Step 6 Hospital ranking algorithm We ran VADER (Valence Aware Dictionary and sEntiment Reasoner) sentiment analysis on patient reviews, extracting sentence level sentiment scores for specialty specific mentions. For each hospital specialty pair, we computed a weighted specialty score combining sentiment strength, mention count, and a confidence weight based on review volume. We then built a 7 factor composite ranking score incorporating: VADER specialty sentiment, Google rating, log normalized review count, NABH accreditation bonus, primary specialty focus (specificity score based on number of specialties a 4 specialty hospital is more focused than a 14 specialty one), doctor reputation from review mentions, and a market alignment score derived from structural hospital signals. The ranking surfaces the top 2 review validated hospitals followed by 3 market aligned hospitals, ensuring a mix of review backed and structurally strong suggestions. For rare specialties like Neurology and Oncology where review data is sparse, we implemented association rule mining on NABH specialty co occurrence patterns to build fallback mappings if a hospital has strong cardiac review scores, it likely also delivers quality neuro care.

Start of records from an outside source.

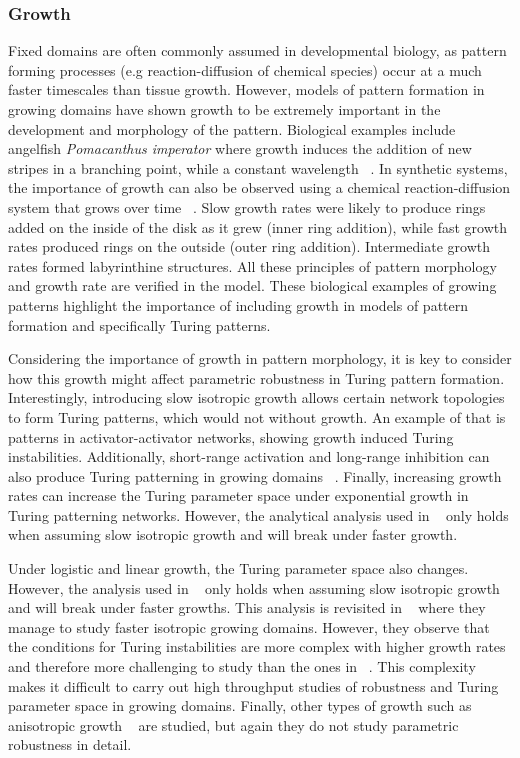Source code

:  \subsubsection{Growth}
Fixed domains are often commonly assumed in developmental biology, as pattern forming processes (e.g reaction-diffusion of chemical species) occur at a much faster timescales than tissue growth. %
However, models of pattern formation in growing domains have shown growth to be extremely important in the development and morphology of the pattern.
Biological examples include angelﬁsh \textit{Pomacanthus imperator} where growth induces the addition of new stripes in a branching point, while a constant wavelength ~\parencite{Kondo1995}.
In synthetic systems, the importance of growth can also be observed using a chemical reaction-diffusion system that grows over time ~\parencite{Konow2019}.
Slow growth rates were likely to produce rings added on the inside of the disk as it grew (inner ring addition), while fast growth rates produced rings on the outside (outer ring addition).
Intermediate growth rates formed labyrinthine structures.
All these principles of pattern morphology and growth rate are verified in the model.
These biological examples of growing patterns highlight the importance of including growth in models of pattern formation and specifically Turing patterns.

Considering the importance of growth in pattern morphology, it is key to consider how this growth might affect parametric robustness in Turing pattern formation.
Interestingly, introducing slow isotropic growth allows certain network topologies to form Turing patterns, which would not without growth.
An example of that is patterns in activator-activator networks, showing growth induced Turing instabilities.
Additionally, short-range activation and long-range inhibition can also produce Turing patterning in growing domains ~\cite{gaffney2010}.
Finally, increasing growth rates can increase the Turing parameter space under exponential growth in Turing patterning networks.
However, the analytical analysis used in ~\cite{gaffney2010} only holds when assuming slow isotropic growth and will break under faster growth.

Under logistic and linear growth, the Turing parameter space also changes.
However, the analysis used in ~\cite{gaffney2010} only holds when assuming slow isotropic growth and will break under faster growths.
This analysis is revisited in ~\cite{Klika2017} where they manage to study faster isotropic growing domains.
However, they observe that the conditions for Turing instabilities are more complex with higher growth rates and therefore more challenging to study than the ones in ~\cite{gaffney2010}.
This complexity makes it difficult to carry out high throughput studies of robustness and Turing parameter space in growing domains.
Finally, other types of growth such as anisotropic growth ~\parencite{Krause2019} are studied, but again they do not study parametric robustness in detail.

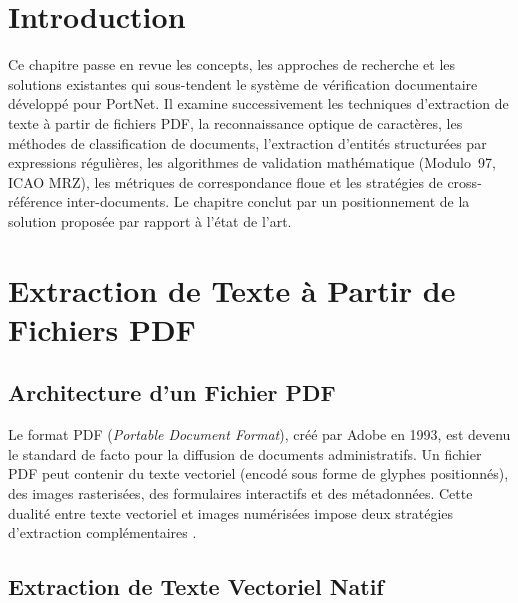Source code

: 
\section*{Introduction}

Ce chapitre passe en revue les concepts, les approches de recherche et les solutions existantes qui sous-tendent le syst\`{e}me de v\'{e}rification documentaire d\'{e}velopp\'{e} pour PortNet. Il examine successivement les techniques d'extraction de texte \`{a} partir de fichiers PDF, la reconnaissance optique de caract\`{e}res, les m\'{e}thodes de classification de documents, l'extraction d'entit\'{e}s structur\'{e}es par expressions r\'{e}guli\`{e}res, les algorithmes de validation math\'{e}matique (Modulo~97, ICAO MRZ), les m\'{e}triques de correspondance floue et les strat\'{e}gies de cross-r\'{e}f\'{e}rence inter-documents. Le chapitre conclut par un positionnement de la solution propos\'{e}e par rapport \`{a} l'\'{e}tat de l'art.

\section{Extraction de Texte \`{a} Partir de Fichiers PDF}

\subsection{Architecture d'un Fichier PDF}

Le format PDF (\textit{Portable Document Format}), cr\'{e}\'{e} par Adobe en 1993, est devenu le standard de facto pour la diffusion de documents administratifs. Un fichier PDF peut contenir du texte vectoriel (encod\'{e} sous forme de glyphes positionn\'{e}s), des images rasteris\'{e}es, des formulaires interactifs et des m\'{e}tadonn\'{e}es. Cette dualit\'{e} entre texte vectoriel et images num\'{e}ris\'{e}es impose deux strat\'{e}gies d'extraction compl\'{e}mentaires \cite{pdf-spec}.

\subsection{Extraction de Texte Vectoriel Natif}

Step 7 Doctor recommendation engine Doctor names mentioned in patient reviews were extracted and deduplicated using prefix and last name matching. Each doctor was scored by the sentiment of reviews mentioning them and the number of mentions, producing a ranked list of up to 3 recommended doctors per hospital specialty combination.

Step 8 MCP server and agent integration With the core engine built, we exposed all capabilities as a Model Context Protocol (MCP) server with 13 tools covering cost estimation, insurance gap analysis, hospital search, specialty hospital ranking, doctor recommendations, clinical pathways, procedure variants, rate card lookup, and input validation. The MCP server was integrated into the Prompt Opinion platform as a BYO Agent with FHIR Context Extension enabled, A2A communication active, and a structured system prompt guiding tool orchestration. The agent was published to the Prompt Opinion Marketplace, making it discoverable and invokable by other agents in the ecosystem.

Challenges we ran into

Data quality at scale. The NABH dataset contained significant noise duplicate hospital entries under slightly different names, incorrect or missing lat/long coordinates, inconsistent specialty code formats, and outdated contact information. Cleaning this required a multi pass pipeline: fuzzy name deduplication, Google Places API verification for coordinates and names, regex normalization of specialty codes, and manual spot checking of high frequency errors.

Tier classification boundary problem. The initial 4 tier system collapsed too many distinct hospital archetypes into the same category. The jump from CGHS rates to actual market prices is not uniform a Boutique Super Specialty ortho hospital charges very differently from a large Tertiary Corporate chain for the same procedure, even within the same city. Getting the 6 tier classification right required multiple iterations of signal weighting and validation against known hospital benchmarks.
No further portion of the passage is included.